→ **TASK GOAL**: Starting at the line with "- [1. Add to Project](#1-add-to-project)" and going on through the line with "####4. TIQ Requirement", reproduce each line in the records below exactly and nothing more.

>>>>

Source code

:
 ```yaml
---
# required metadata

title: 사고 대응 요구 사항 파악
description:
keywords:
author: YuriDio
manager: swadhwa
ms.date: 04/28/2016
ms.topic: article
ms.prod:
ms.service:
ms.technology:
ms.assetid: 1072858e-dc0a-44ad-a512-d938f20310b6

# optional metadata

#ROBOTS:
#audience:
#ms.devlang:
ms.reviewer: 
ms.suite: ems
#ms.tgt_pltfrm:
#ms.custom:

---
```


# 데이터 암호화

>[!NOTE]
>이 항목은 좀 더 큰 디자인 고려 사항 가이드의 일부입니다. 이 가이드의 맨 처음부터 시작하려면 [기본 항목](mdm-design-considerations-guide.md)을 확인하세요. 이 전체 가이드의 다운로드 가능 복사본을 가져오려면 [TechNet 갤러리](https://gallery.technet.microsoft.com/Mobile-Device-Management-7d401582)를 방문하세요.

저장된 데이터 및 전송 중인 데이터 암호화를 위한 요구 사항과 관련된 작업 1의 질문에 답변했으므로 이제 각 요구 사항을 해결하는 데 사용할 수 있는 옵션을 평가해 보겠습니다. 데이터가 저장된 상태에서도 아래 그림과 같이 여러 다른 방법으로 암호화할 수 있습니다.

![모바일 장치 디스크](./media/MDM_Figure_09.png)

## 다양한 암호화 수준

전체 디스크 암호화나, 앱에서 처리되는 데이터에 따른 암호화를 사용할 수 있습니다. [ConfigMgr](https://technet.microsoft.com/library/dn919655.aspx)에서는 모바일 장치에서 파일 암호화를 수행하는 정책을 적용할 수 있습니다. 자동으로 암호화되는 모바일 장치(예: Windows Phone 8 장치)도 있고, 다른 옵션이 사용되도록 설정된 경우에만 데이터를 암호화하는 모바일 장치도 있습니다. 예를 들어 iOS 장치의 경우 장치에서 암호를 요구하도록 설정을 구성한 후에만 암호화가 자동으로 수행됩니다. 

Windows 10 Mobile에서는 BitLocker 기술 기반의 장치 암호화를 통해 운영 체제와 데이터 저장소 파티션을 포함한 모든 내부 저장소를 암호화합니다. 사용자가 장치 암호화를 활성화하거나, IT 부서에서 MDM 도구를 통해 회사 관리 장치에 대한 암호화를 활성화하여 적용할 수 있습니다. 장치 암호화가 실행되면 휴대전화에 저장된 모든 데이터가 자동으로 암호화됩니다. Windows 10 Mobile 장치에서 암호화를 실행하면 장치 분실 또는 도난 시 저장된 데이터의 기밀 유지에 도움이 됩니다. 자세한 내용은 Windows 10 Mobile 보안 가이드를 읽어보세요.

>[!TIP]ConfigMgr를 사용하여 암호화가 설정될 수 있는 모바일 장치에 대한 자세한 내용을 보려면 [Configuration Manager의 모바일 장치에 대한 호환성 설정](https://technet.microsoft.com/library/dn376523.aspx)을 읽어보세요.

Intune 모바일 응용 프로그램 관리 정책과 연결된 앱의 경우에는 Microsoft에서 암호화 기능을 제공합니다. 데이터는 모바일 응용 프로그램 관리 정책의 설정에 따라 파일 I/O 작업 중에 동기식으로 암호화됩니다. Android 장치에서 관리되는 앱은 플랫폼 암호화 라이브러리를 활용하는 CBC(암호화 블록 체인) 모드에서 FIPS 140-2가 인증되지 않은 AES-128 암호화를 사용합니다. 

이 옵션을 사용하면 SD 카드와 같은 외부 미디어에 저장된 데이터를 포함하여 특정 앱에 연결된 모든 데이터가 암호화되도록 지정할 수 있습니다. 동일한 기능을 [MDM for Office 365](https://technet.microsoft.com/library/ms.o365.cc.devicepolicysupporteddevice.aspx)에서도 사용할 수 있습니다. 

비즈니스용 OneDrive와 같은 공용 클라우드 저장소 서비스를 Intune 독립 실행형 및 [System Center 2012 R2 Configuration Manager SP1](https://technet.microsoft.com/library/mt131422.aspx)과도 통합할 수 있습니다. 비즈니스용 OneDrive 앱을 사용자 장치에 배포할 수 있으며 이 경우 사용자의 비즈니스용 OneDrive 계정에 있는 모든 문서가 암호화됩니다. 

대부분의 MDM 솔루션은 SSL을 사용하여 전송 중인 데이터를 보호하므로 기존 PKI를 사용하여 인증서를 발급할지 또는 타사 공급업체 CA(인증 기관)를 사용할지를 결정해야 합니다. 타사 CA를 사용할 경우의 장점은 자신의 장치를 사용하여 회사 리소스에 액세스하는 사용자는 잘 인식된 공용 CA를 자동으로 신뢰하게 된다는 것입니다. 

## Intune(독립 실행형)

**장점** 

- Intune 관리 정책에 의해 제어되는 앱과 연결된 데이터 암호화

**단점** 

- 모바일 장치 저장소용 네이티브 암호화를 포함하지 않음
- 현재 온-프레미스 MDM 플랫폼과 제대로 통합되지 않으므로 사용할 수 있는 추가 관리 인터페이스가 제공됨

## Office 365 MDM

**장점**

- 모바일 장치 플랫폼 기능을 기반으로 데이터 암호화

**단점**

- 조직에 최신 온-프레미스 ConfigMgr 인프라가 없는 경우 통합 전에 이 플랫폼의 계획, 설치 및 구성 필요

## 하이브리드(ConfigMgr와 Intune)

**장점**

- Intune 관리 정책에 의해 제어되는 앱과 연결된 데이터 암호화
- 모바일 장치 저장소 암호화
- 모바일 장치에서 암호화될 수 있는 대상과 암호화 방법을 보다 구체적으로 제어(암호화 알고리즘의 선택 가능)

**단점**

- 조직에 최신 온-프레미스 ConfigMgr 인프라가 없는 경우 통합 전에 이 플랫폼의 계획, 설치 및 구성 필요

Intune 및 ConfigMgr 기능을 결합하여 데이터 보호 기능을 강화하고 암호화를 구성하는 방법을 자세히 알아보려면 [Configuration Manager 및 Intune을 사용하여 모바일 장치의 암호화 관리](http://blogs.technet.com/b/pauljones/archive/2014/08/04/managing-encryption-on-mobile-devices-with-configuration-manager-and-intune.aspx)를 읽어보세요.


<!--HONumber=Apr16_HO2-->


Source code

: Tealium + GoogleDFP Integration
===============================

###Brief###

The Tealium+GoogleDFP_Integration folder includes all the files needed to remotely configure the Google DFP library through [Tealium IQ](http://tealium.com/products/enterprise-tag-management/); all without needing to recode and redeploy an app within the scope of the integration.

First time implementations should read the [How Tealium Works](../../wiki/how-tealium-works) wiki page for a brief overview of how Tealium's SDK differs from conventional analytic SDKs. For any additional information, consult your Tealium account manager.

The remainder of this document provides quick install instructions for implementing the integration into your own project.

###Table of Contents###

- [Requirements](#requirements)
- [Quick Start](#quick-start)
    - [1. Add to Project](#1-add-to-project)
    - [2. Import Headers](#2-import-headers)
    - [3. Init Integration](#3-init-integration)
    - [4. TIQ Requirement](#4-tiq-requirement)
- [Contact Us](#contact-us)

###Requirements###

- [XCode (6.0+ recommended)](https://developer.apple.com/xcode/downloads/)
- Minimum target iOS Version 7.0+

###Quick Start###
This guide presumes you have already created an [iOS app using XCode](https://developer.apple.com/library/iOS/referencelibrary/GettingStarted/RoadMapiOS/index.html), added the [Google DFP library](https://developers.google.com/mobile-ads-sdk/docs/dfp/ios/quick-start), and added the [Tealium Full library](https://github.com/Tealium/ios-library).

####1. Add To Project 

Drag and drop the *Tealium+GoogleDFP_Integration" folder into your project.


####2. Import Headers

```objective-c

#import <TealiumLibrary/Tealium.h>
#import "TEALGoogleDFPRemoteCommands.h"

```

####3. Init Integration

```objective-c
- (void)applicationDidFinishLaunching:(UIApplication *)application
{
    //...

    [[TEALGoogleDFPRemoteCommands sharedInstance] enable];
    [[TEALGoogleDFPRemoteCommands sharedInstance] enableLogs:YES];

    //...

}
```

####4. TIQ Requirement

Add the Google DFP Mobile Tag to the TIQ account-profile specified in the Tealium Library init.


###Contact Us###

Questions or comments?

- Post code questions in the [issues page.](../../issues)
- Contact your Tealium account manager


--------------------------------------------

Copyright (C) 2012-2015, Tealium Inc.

<<<<

→ **RESULT OF THE EXERCISE**:
    - [1. Add to Project](#1-add-to-project)
    - [2. Import Headers](#2-import-headers)
    - [3. Init Integration](#3-init-integration)
    - [4. TIQ Requirement](#4-tiq-requirement)
- [Contact Us](#contact-us)

###Requirements###

- [XCode (6.0+ recommended)](https://developer.apple.com/xcode/downloads/)
- Minimum target iOS Version 7.0+

###Quick Start###
This guide presumes you have already created an [iOS app using XCode](https://developer.apple.com/library/iOS/referencelibrary/GettingStarted/RoadMapiOS/index.html), added the [Google DFP library](https://developers.google.com/mobile-ads-sdk/docs/dfp/ios/quick-start), and added the [Tealium Full library](https://github.com/Tealium/ios-library).

####1. Add To Project 

Drag and drop the *Tealium+GoogleDFP_Integration" folder into your project.


####2. Import Headers

```objective-c

#import <TealiumLibrary/Tealium.h>
#import "TEALGoogleDFPRemoteCommands.h"

```

####3. Init Integration

```objective-c
- (void)applicationDidFinishLaunching:(UIApplication *)application
{
    //...

    [[TEALGoogleDFPRemoteCommands sharedInstance] enable];
    [[TEALGoogleDFPRemoteCommands sharedInstance] enableLogs:YES];

    //...

}
```

####4. TIQ Requirement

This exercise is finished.